It seems like best practice for any professional who needs to use Google anything would be to avoid Google to the greatest extent possible except in professional contexts, lest some inadvertent mistake (or something malicious like a hack) cripple your career.

8 comments

>> It seems like best practice for any professional who needs to use Google anything would be to avoid Google to the greatest extent possible except in professional contexts, lest some inadvertent mistake (or something malicious like a hack) cripple your career.

Talking from my company's perspective, this is very real. It gets worse when out of the blue a customer rep from them want to schedule an interrogation about why to do you use their cloud services, which is because the absolutely vital part ML bit of your business is there. We are currently decentralizing and moving to a local cloud provider with real people subject to local laws, better for the environment.

I once got a new phone number and I tried to register to Twitter; apparently it's already used, by an account that is banned.

I managed to login to the account but there is no way to ask what's up. I followed the procedures, even wrote them an e-mail that as a EU citizen, I'd want them to forget anything related to me and my phone number. No reply.

Still probably doesn't work, don't care all that much though. Wasn't a Twitter user before, wasn't one after.

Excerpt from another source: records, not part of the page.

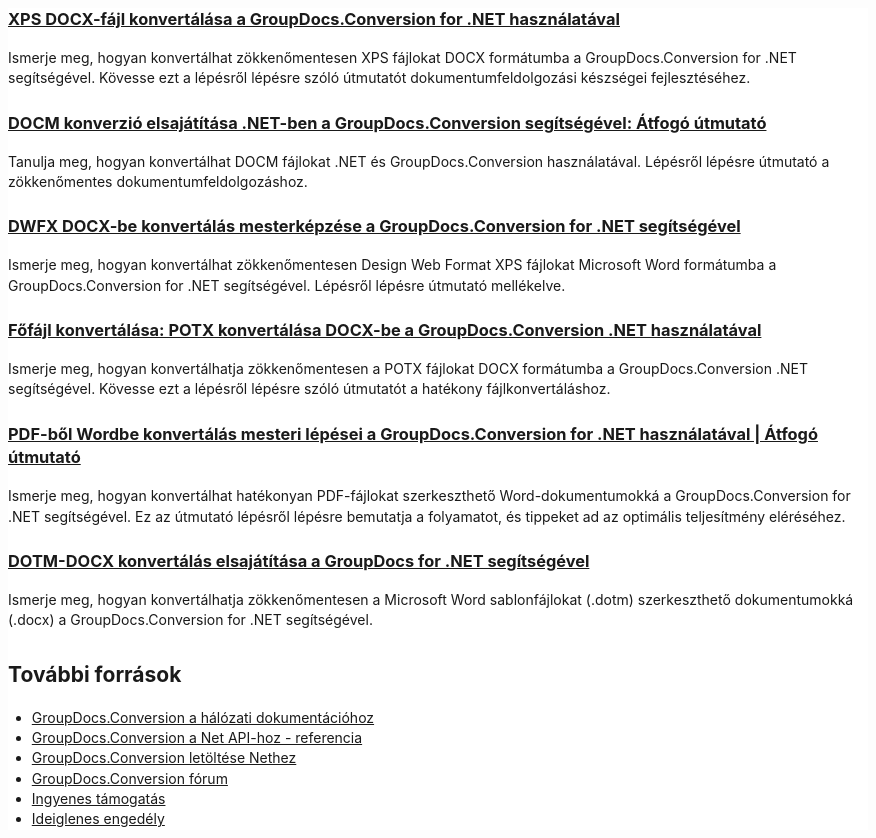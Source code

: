 ### [XPS DOCX-fájl konvertálása a GroupDocs.Conversion for .NET használatával](./convert-xps-to-docx-groupdocs-conversion-net/)
Ismerje meg, hogyan konvertálhat zökkenőmentesen XPS fájlokat DOCX formátumba a GroupDocs.Conversion for .NET segítségével. Kövesse ezt a lépésről lépésre szóló útmutatót dokumentumfeldolgozási készségei fejlesztéséhez.

### [DOCM konverzió elsajátítása .NET-ben a GroupDocs.Conversion segítségével: Átfogó útmutató](./groupdocs-conversion-dotnet-docm/)
Tanulja meg, hogyan konvertálhat DOCM fájlokat .NET és GroupDocs.Conversion használatával. Lépésről lépésre útmutató a zökkenőmentes dokumentumfeldolgozáshoz.

### [DWFX DOCX-be konvertálás mesterképzése a GroupDocs.Conversion for .NET segítségével](./convert-dwfx-to-docx-groupdocs-dotnet/)
Ismerje meg, hogyan konvertálhat zökkenőmentesen Design Web Format XPS fájlokat Microsoft Word formátumba a GroupDocs.Conversion for .NET segítségével. Lépésről lépésre útmutató mellékelve.

### [Főfájl konvertálása: POTX konvertálása DOCX-be a GroupDocs.Conversion .NET használatával](./convert-potx-to-docx-groupdocs-conversion-net/)
Ismerje meg, hogyan konvertálhatja zökkenőmentesen a POTX fájlokat DOCX formátumba a GroupDocs.Conversion .NET segítségével. Kövesse ezt a lépésről lépésre szóló útmutatót a hatékony fájlkonvertáláshoz.

### [PDF-ből Wordbe konvertálás mesteri lépései a GroupDocs.Conversion for .NET használatával | Átfogó útmutató](./master-pdf-to-word-conversion-groupdocs-net/)
Ismerje meg, hogyan konvertálhat hatékonyan PDF-fájlokat szerkeszthető Word-dokumentumokká a GroupDocs.Conversion for .NET segítségével. Ez az útmutató lépésről lépésre bemutatja a folyamatot, és tippeket ad az optimális teljesítmény eléréséhez.

### [DOTM-DOCX konvertálás elsajátítása a GroupDocs for .NET segítségével](./convert-dotm-to-docx-groupdocs-net/)
Ismerje meg, hogyan konvertálhatja zökkenőmentesen a Microsoft Word sablonfájlokat (.dotm) szerkeszthető dokumentumokká (.docx) a GroupDocs.Conversion for .NET segítségével.

## További források

- [GroupDocs.Conversion a hálózati dokumentációhoz](https://docs.groupdocs.com/conversion/net/)
- [GroupDocs.Conversion a Net API-hoz - referencia](https://reference.groupdocs.com/conversion/net/)
- [GroupDocs.Conversion letöltése Nethez](https://releases.groupdocs.com/conversion/net/)
- [GroupDocs.Conversion fórum](https://forum.groupdocs.com/c/conversion)
- [Ingyenes támogatás](https://forum.groupdocs.com/)
- [Ideiglenes engedély](https://purchase.groupdocs.com/temporary-license/)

Twitter is great isn't it...

"We need your phone number to post"

short time later

"We have leaked your phone number linked to your account to the entire planet"

This is what works for me: I open a new personal account (using a fake name) every few months, when I open the new one I delete the old one. Obviously I don't use Google for anything important e.g. email.

Basically, at any given time I'm using a throwaway account. It's like Docker for Google accounts.

It's good because I could not care less about losing the account; another welcome side effect is that every few months I get a blank slate, that way I avoid becoming a prisoner of your own bubble e.g. in relation to Youtube suggestions.

PS when opening a new account Google will ask for SMS verification and recovery email address, I use those services that give you a throwaway email address and phone number - that way Google can't "follow me" across accounts.

This strategy does not work for somebody trying to publish and monetize content.
OpSec is hard. I'm not going to risk that Google won't be able to connect the shadow accounts.
Sure but even if they connect the dots, basically nothing is at stake, at least in my case. The only reason I have an account is for small things like Youtube's "watch later" list.
YT subscriptions and watch later could be entirely done in a JS userscript so that no account is needed at all any more - food for thought.
I wouldn't mind if the appeals process was legitimate but it's clearly not. 15 minutes to say "nope, appeal denied" how much background research could that person (assuming there was a person) have done?
Appeals process is somewhere between Kafka's Process and 1984.
> It seems like best practice for any professional who needs to use Google

Use single-purpose Google accounts for each professional need, so only one thing gets "banned" or logged out at a time.

Preferably for those accounts you should have email-forwarding to a different "human" account you can check even when logging in to the account is suspended.

Basically an unusual variation of defence in depth?

As far as I understood, the entire Google account was not suspended. Was that the case?
The user cannot log into their Google account. https://news.ycombinator.com/item?id=29458794
Sorry if I was unclear, only Youtube is blocked for me now, gmail & rest of the account is fortunately still working.
good point, these systems got worse when they decided to create an iphone app. apple loves censorship calling it “moderation”, sounds like a fair word until you realize it’s typically done on the wrong videos leaving the actual scam videos up. (there’s plenty of those still up)
And use a different account for each google service, firefox containers helps with this.